Let’s start with my expectations and biases. A cruise line (or anyone else) should provide the product advertised. While some “puffery” is to be expected, and while there can be quibbling over the quality of any aspect of a cruise, the product as a whole should measure up to the advertising. On a “luxury line,” I expect (a) consistently excellent continental cuisine, (b) a responsive staff prepared to provide a luxury experience at all levels and to deal with problems quickly and professionally; (c) modern and clean staterooms, (c) well-appointed public areas; (d) unobtrusive service; (e) high quality lecturers, activities, and musical programs; (f) efficient boarding, cabins ready at embarkation; (g) no lining up and waiting for tenders, etc. Where I have not commented here, this ship and line met those expectations fully (e.g., cleanliness, efficient and easy boarding, etc.).
The Positive about this cruise. (1) This ship. It is well-designed, new, clean, comfortable, and quite attractive. It is very much in the mold of the new cruise ships (multi-story atrium, etc.) It is clean and very well maintained. The cabins are unusually large and well designed, including a walk-in closet (maid service is excellent). Cabins below the penthouse level are larger and more comfortable than similar accommodations on other lines. The public spaces are attractive and, with a couple of minor exceptions, comfortable and functional.

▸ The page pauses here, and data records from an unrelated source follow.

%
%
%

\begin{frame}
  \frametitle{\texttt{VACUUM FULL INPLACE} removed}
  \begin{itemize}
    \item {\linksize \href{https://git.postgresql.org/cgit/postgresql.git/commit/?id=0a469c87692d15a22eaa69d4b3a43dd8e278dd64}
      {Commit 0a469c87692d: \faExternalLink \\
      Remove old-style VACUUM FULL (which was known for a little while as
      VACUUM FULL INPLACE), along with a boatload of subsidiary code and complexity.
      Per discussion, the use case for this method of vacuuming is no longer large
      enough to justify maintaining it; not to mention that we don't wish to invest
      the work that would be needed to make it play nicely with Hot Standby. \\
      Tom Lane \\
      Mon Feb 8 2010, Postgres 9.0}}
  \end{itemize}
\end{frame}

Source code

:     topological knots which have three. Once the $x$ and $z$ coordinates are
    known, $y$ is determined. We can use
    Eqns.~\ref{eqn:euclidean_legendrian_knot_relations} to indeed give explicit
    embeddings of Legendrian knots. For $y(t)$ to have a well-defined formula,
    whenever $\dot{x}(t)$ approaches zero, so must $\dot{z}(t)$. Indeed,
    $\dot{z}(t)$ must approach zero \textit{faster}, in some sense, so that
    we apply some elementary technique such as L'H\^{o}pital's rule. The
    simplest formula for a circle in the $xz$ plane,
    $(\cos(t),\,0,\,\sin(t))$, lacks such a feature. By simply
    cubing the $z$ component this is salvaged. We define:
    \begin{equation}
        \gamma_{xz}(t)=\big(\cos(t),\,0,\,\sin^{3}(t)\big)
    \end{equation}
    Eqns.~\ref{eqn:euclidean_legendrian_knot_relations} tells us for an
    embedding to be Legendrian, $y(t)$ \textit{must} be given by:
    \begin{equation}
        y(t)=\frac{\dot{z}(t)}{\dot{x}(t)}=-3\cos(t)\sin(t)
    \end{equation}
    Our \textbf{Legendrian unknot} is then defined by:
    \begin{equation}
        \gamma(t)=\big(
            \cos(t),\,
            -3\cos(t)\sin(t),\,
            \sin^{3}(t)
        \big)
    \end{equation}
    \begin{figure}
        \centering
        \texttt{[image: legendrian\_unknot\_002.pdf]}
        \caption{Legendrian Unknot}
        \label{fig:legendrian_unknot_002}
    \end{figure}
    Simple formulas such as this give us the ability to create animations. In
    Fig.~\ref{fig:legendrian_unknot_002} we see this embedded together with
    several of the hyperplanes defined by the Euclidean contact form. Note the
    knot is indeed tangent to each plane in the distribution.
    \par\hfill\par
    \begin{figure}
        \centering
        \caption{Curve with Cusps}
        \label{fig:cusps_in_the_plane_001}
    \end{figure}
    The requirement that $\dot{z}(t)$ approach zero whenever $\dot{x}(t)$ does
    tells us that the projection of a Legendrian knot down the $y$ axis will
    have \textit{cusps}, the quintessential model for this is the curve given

(2) The junior staff (waiters, room stewardesses, bar attendants, etc.) were competent, pleasant, and conversant in English (staffing changes in the last few months may have put this into question). They generally knew what they were doing and worked hard to please. The maintenance staff likewise seemed generally competent, although several requests for repairs (including a ventilation problem) went unanswered for more than 36 hours.
(3) The Tour Office staff was exceptional. The three people did an outstanding job of handling ship’s tours and private tour arrangements, with unfailing good humor, efficiency, and accuracy. This was particularly difficult in the face of a constantly changing itinerary (see below).
(4) Single seating dining and open seating dining are big pluses. The single-seat dining provides much more relaxed, enjoyable dining. While passengers seem to settle in to an individual table after a day or two (a few of them did try to lay claim to window tables), it is nice to have the option of sitting where you want and with whom you want. Service is usually well-paced and there is no pressure to finish so that the next seating can be set up.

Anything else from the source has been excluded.